__What the task requires__: Could you restate every record below word for word?

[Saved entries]

Content starts

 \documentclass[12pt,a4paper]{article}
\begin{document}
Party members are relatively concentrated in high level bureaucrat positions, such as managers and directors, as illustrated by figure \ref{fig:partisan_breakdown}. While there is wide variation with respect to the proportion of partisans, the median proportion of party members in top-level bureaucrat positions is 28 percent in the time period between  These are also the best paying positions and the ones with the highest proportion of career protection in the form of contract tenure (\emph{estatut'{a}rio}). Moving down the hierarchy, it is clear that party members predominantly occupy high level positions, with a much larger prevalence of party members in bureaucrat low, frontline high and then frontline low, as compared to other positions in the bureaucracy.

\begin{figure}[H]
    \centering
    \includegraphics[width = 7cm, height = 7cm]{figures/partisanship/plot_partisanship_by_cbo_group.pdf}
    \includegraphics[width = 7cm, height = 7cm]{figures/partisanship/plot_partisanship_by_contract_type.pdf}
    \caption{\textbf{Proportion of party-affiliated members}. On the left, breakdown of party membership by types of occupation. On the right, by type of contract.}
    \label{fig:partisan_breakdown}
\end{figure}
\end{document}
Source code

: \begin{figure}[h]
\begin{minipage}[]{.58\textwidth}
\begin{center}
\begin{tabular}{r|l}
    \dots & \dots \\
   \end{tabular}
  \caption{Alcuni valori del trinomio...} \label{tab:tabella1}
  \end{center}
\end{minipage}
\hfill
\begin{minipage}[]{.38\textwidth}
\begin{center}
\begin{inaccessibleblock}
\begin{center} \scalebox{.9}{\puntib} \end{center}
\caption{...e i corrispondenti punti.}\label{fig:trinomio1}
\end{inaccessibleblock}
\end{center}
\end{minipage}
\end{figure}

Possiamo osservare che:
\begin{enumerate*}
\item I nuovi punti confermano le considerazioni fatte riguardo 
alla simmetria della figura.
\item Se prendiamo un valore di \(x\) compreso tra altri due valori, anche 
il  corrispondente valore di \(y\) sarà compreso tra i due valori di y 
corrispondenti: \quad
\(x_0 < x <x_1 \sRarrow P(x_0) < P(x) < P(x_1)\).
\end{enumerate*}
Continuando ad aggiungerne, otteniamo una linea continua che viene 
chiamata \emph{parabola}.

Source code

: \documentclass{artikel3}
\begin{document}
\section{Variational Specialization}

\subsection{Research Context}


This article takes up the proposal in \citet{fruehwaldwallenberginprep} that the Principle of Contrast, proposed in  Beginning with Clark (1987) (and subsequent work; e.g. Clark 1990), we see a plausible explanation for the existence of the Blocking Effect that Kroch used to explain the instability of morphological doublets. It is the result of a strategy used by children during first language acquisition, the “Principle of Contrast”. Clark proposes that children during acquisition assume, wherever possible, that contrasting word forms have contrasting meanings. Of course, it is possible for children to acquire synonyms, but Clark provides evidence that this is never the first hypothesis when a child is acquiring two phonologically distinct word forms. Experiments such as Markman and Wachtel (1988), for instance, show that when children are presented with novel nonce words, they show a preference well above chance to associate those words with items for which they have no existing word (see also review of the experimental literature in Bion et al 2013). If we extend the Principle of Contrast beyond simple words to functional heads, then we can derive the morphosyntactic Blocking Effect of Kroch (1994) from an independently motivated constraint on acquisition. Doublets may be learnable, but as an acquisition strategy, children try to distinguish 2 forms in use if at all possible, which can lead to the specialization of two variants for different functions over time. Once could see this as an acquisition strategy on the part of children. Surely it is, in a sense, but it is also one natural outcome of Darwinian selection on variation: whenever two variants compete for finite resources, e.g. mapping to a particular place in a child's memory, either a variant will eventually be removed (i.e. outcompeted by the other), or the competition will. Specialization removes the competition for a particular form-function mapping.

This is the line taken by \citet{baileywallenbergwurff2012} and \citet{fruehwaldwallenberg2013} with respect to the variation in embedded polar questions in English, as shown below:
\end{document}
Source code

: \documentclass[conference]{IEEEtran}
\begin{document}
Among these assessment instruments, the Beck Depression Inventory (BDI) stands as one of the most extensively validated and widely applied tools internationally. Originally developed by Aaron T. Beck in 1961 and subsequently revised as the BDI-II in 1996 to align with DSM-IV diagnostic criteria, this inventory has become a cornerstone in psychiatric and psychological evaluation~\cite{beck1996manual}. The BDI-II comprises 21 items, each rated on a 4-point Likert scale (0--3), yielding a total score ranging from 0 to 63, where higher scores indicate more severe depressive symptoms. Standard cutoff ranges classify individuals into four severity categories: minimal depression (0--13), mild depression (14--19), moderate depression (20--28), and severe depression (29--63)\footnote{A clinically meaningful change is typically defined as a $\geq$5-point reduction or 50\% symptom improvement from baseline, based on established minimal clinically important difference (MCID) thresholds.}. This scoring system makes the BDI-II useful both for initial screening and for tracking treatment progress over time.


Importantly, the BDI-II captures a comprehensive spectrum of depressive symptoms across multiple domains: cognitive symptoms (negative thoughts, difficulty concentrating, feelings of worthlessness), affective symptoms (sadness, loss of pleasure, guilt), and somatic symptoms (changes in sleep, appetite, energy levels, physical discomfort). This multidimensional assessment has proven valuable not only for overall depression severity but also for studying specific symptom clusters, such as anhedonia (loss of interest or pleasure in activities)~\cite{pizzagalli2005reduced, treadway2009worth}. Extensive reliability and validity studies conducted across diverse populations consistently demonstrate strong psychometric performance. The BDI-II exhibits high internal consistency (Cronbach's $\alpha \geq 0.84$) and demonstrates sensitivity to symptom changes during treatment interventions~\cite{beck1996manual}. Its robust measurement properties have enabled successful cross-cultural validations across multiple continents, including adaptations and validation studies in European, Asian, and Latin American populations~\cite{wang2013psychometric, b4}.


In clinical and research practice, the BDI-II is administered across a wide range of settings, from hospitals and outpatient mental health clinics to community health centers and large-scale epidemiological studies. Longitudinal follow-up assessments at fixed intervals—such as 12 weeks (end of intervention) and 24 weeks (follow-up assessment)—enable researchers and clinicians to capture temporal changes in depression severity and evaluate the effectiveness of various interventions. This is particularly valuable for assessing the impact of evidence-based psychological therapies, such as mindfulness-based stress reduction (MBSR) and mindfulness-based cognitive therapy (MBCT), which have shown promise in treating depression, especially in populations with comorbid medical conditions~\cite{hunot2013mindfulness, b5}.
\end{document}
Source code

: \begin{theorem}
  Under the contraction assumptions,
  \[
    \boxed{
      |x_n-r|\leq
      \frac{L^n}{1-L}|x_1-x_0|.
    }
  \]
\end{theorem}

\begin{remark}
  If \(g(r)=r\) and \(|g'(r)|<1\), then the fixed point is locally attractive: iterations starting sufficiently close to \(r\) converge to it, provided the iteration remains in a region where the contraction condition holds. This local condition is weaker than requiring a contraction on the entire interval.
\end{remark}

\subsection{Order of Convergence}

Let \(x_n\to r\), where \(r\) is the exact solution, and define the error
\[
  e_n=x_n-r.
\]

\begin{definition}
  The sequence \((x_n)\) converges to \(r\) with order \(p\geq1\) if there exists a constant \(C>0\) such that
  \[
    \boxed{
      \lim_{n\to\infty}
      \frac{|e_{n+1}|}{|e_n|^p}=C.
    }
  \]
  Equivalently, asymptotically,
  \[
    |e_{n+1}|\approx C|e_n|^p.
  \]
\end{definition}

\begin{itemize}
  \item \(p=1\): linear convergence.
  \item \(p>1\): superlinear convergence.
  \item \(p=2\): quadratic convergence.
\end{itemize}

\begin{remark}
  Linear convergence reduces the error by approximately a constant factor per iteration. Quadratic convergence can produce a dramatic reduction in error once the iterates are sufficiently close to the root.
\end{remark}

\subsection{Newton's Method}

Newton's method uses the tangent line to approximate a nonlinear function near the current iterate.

Content ends

__Worked solution__:
 \documentclass[12pt,a4paper]{article}
\begin{document}
Party members are relatively concentrated in high level bureaucrat positions, such as managers and directors, as illustrated by figure \ref{fig:partisan_breakdown}. While there is wide variation with respect to the proportion of partisans, the median proportion of party members in top-level bureaucrat positions is 28 percent in the time period between  These are also the best paying positions and the ones with the highest proportion of career protection in the form of contract tenure (\emph{estatut'{a}rio}). Moving down the hierarchy, it is clear that party members predominantly occupy high level positions, with a much larger prevalence of party members in bureaucrat low, frontline high and then frontline low, as compared to other positions in the bureaucracy.

\begin{figure}[H]
    \centering
    \includegraphics[width = 7cm, height = 7cm]{figures/partisanship/plot_partisanship_by_cbo_group.pdf}
    \includegraphics[width = 7cm, height = 7cm]{figures/partisanship/plot_partisanship_by_contract_type.pdf}
    \caption{\textbf{Proportion of party-affiliated members}. On the left, breakdown of party membership by types of occupation. On the right, by type of contract.}
    \label{fig:partisan_breakdown}
\end{figure}
\end{document}
Source code

: \begin{figure}[h]
\begin{minipage}[]{.58\textwidth}
\begin{center}
\begin{tabular}{r|l}
    \dots & \dots \\
   \end{tabular}
  \caption{Alcuni valori del trinomio...} \label{tab:tabella1}
  \end{center}
\end{minipage}
\hfill
\begin{minipage}[]{.38\textwidth}
\begin{center}
\begin{inaccessibleblock}
\begin{center} \scalebox{.9}{\puntib} \end{center}
\caption{...e i corrispondenti punti.}\label{fig:trinomio1}
\end{inaccessibleblock}
\end{center}
\end{minipage}
\end{figure}

Possiamo osservare che:
\begin{enumerate*}
\item I nuovi punti confermano le considerazioni fatte riguardo 
alla simmetria della figura.
\item Se prendiamo un valore di \(x\) compreso tra altri due valori, anche 
il  corrispondente valore di \(y\) sarà compreso tra i due valori di y 
corrispondenti: \quad
\(x_0 < x <x_1 \sRarrow P(x_0) < P(x) < P(x_1)\).
\end{enumerate*}
Continuando ad aggiungerne, otteniamo una linea continua che viene 
chiamata \emph{parabola}.

Source code

: \documentclass{artikel3}
\begin{document}
\section{Variational Specialization}

\subsection{Research Context}


This article takes up the proposal in \citet{fruehwaldwallenberginprep} that the Principle of Contrast, proposed in  Beginning with Clark (1987) (and subsequent work; e.g. Clark 1990), we see a plausible explanation for the existence of the Blocking Effect that Kroch used to explain the instability of morphological doublets. It is the result of a strategy used by children during first language acquisition, the “Principle of Contrast”. Clark proposes that children during acquisition assume, wherever possible, that contrasting word forms have contrasting meanings. Of course, it is possible for children to acquire synonyms, but Clark provides evidence that this is never the first hypothesis when a child is acquiring two phonologically distinct word forms. Experiments such as Markman and Wachtel (1988), for instance, show that when children are presented with novel nonce words, they show a preference well above chance to associate those words with items for which they have no existing word (see also review of the experimental literature in Bion et al 2013). If we extend the Principle of Contrast beyond simple words to functional heads, then we can derive the morphosyntactic Blocking Effect of Kroch (1994) from an independently motivated constraint on acquisition. Doublets may be learnable, but as an acquisition strategy, children try to distinguish 2 forms in use if at all possible, which can lead to the specialization of two variants for different functions over time. Once could see this as an acquisition strategy on the part of children. Surely it is, in a sense, but it is also one natural outcome of Darwinian selection on variation: whenever two variants compete for finite resources, e.g. mapping to a particular place in a child's memory, either a variant will eventually be removed (i.e. outcompeted by the other), or the competition will. Specialization removes the competition for a particular form-function mapping.

This is the line taken by \citet{baileywallenbergwurff2012} and \citet{fruehwaldwallenberg2013} with respect to the variation in embedded polar questions in English, as shown below:
\end{document}
Source code

: \documentclass[conference]{IEEEtran}
\begin{document}
Among these assessment instruments, the Beck Depression Inventory (BDI) stands as one of the most extensively validated and widely applied tools internationally. Originally developed by Aaron T. Beck in 1961 and subsequently revised as the BDI-II in 1996 to align with DSM-IV diagnostic criteria, this inventory has become a cornerstone in psychiatric and psychological evaluation~\cite{beck1996manual}. The BDI-II comprises 21 items, each rated on a 4-point Likert scale (0--3), yielding a total score ranging from 0 to 63, where higher scores indicate more severe depressive symptoms. Standard cutoff ranges classify individuals into four severity categories: minimal depression (0--13), mild depression (14--19), moderate depression (20--28), and severe depression (29--63)\footnote{A clinically meaningful change is typically defined as a $\geq$5-point reduction or 50\% symptom improvement from baseline, based on established minimal clinically important difference (MCID) thresholds.}. This scoring system makes the BDI-II useful both for initial screening and for tracking treatment progress over time.


Importantly, the BDI-II captures a comprehensive spectrum of depressive symptoms across multiple domains: cognitive symptoms (negative thoughts, difficulty concentrating, feelings of worthlessness), affective symptoms (sadness, loss of pleasure, guilt), and somatic symptoms (changes in sleep, appetite, energy levels, physical discomfort). This multidimensional assessment has proven valuable not only for overall depression severity but also for studying specific symptom clusters, such as anhedonia (loss of interest or pleasure in activities)~\cite{pizzagalli2005reduced, treadway2009worth}. Extensive reliability and validity studies conducted across diverse populations consistently demonstrate strong psychometric performance. The BDI-II exhibits high internal consistency (Cronbach's $\alpha \geq 0.84$) and demonstrates sensitivity to symptom changes during treatment interventions~\cite{beck1996manual}. Its robust measurement properties have enabled successful cross-cultural validations across multiple continents, including adaptations and validation studies in European, Asian, and Latin American populations~\cite{wang2013psychometric, b4}.


In clinical and research practice, the BDI-II is administered across a wide range of settings, from hospitals and outpatient mental health clinics to community health centers and large-scale epidemiological studies. Longitudinal follow-up assessments at fixed intervals—such as 12 weeks (end of intervention) and 24 weeks (follow-up assessment)—enable researchers and clinicians to capture temporal changes in depression severity and evaluate the effectiveness of various interventions. This is particularly valuable for assessing the impact of evidence-based psychological therapies, such as mindfulness-based stress reduction (MBSR) and mindfulness-based cognitive therapy (MBCT), which have shown promise in treating depression, especially in populations with comorbid medical conditions~\cite{hunot2013mindfulness, b5}.
\end{document}
Source code

: \begin{theorem}
  Under the contraction assumptions,
  \[
    \boxed{
      |x_n-r|\leq
      \frac{L^n}{1-L}|x_1-x_0|.
    }
  \]
\end{theorem}

\begin{remark}
  If \(g(r)=r\) and \(|g'(r)|<1\), then the fixed point is locally attractive: iterations starting sufficiently close to \(r\) converge to it, provided the iteration remains in a region where the contraction condition holds. This local condition is weaker than requiring a contraction on the entire interval.
\end{remark}

\subsection{Order of Convergence}

Let \(x_n\to r\), where \(r\) is the exact solution, and define the error
\[
  e_n=x_n-r.
\]

\begin{definition}
  The sequence \((x_n)\) converges to \(r\) with order \(p\geq1\) if there exists a constant \(C>0\) such that
  \[
    \boxed{
      \lim_{n\to\infty}
      \frac{|e_{n+1}|}{|e_n|^p}=C.
    }
  \]
  Equivalently, asymptotically,
  \[
    |e_{n+1}|\approx C|e_n|^p.
  \]
\end{definition}

\begin{itemize}
  \item \(p=1\): linear convergence.
  \item \(p>1\): superlinear convergence.
  \item \(p=2\): quadratic convergence.
\end{itemize}

\begin{remark}
  Linear convergence reduces the error by approximately a constant factor per iteration. Quadratic convergence can produce a dramatic reduction in error once the iterates are sufficiently close to the root.
\end{remark}

\subsection{Newton's Method}

Newton's method uses the tangent line to approximate a nonlinear function near the current iterate.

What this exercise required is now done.